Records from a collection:
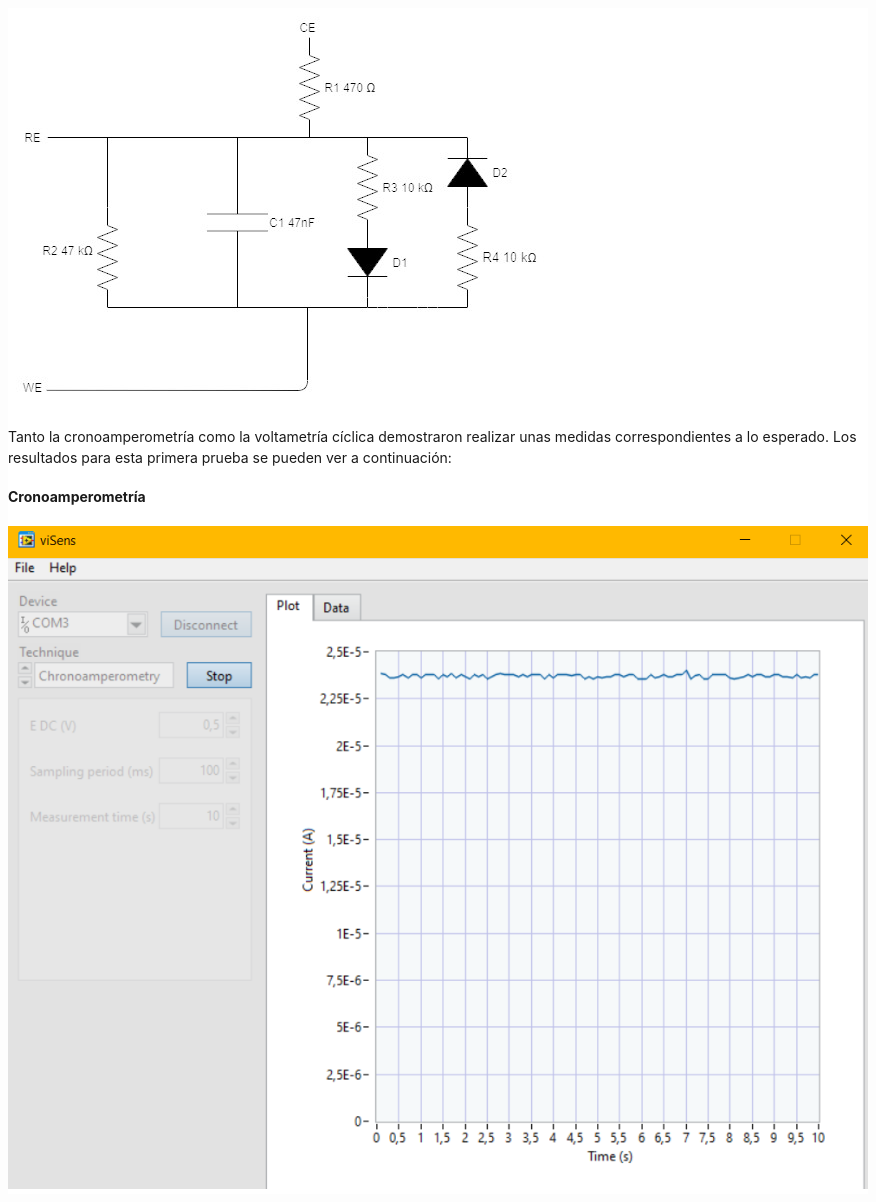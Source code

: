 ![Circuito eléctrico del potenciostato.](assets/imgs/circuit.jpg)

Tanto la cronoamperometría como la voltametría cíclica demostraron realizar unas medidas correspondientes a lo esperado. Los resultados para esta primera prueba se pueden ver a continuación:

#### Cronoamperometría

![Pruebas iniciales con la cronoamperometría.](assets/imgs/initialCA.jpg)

* * *

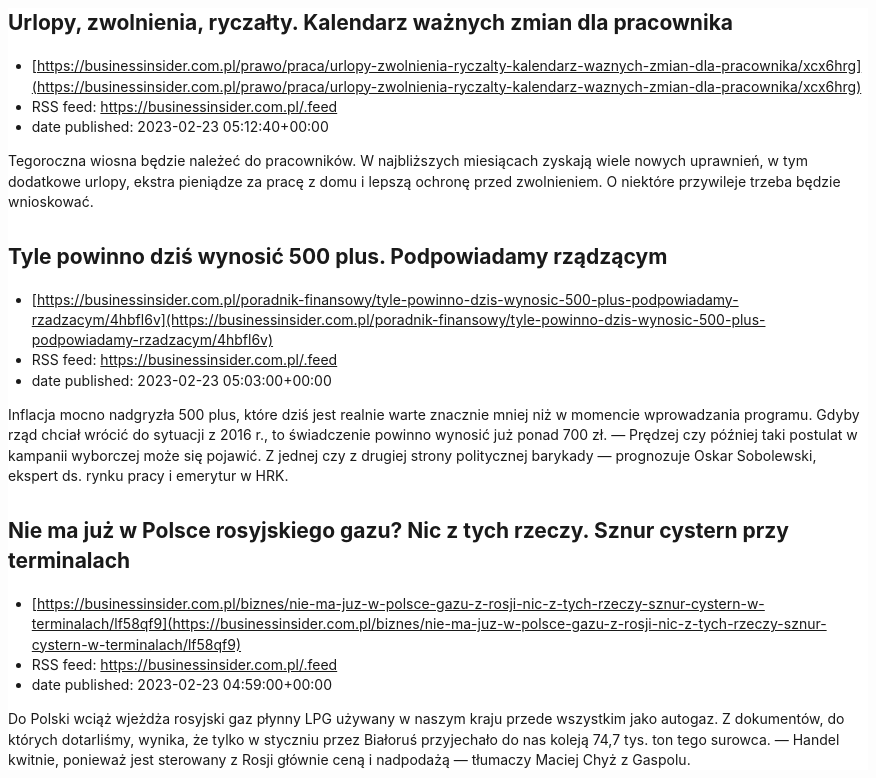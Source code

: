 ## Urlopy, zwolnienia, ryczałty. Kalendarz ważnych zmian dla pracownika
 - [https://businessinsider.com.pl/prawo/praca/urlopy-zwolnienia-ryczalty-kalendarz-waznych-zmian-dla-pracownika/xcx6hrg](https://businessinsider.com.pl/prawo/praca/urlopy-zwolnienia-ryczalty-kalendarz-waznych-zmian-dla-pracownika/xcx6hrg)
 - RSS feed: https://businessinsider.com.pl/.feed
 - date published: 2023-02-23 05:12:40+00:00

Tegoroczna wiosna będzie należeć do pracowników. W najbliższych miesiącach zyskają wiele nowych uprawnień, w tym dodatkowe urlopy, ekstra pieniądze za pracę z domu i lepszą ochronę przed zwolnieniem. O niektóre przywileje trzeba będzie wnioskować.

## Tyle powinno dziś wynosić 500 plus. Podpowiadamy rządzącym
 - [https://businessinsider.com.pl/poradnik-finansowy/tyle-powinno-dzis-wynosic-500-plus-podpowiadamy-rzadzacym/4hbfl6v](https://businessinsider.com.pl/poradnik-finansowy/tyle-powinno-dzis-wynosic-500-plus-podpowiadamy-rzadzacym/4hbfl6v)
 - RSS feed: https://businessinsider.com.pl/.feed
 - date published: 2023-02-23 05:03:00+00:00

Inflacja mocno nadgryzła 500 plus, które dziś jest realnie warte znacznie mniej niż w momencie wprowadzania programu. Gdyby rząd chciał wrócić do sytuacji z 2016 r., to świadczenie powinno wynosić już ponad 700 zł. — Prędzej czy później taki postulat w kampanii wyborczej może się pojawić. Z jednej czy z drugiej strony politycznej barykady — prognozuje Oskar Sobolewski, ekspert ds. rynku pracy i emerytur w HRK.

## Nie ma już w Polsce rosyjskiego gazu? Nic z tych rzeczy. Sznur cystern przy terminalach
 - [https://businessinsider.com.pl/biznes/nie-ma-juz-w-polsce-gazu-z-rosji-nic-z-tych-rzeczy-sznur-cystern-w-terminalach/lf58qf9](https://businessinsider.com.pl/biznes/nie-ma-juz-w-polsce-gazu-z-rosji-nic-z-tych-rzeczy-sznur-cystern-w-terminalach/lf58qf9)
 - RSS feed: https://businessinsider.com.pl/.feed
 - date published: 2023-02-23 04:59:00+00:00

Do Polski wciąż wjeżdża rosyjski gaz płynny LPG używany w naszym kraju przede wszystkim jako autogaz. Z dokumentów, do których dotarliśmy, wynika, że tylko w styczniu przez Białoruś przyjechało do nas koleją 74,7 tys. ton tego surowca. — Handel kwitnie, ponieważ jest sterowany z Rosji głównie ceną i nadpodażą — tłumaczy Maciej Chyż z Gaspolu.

==

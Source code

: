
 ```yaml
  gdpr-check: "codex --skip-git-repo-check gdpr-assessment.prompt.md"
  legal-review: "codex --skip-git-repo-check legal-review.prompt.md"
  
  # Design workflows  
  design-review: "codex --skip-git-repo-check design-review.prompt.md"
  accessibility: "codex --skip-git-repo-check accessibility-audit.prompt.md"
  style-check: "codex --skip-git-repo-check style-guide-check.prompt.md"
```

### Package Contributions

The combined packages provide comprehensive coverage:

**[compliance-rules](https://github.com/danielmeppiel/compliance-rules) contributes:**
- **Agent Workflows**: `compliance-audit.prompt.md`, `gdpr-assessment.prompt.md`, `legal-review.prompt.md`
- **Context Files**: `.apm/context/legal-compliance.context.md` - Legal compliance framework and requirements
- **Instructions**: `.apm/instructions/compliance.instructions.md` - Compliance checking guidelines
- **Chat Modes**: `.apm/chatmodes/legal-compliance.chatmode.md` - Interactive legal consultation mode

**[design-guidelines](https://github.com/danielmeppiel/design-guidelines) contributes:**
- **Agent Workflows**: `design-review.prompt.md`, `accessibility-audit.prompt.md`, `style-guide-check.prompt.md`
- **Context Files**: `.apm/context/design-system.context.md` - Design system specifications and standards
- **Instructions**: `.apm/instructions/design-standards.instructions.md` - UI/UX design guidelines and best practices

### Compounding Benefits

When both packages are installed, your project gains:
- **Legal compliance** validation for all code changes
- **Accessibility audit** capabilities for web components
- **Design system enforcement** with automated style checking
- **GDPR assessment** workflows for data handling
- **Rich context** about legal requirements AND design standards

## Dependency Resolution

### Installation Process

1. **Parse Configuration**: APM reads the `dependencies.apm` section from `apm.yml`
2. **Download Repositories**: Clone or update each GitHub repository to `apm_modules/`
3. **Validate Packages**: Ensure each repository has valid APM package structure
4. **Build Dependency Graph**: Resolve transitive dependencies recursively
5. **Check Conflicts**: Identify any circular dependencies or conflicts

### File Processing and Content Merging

WORK INSTRUCTIONS: In the records above, find every line that contains the word "style" and copy it.

TASK ANSWER:
  style-check: "codex --skip-git-repo-check style-guide-check.prompt.md"
- **Agent Workflows**: `design-review.prompt.md`, `accessibility-audit.prompt.md`, `style-guide-check.prompt.md`
- **Design system enforcement** with automated style checking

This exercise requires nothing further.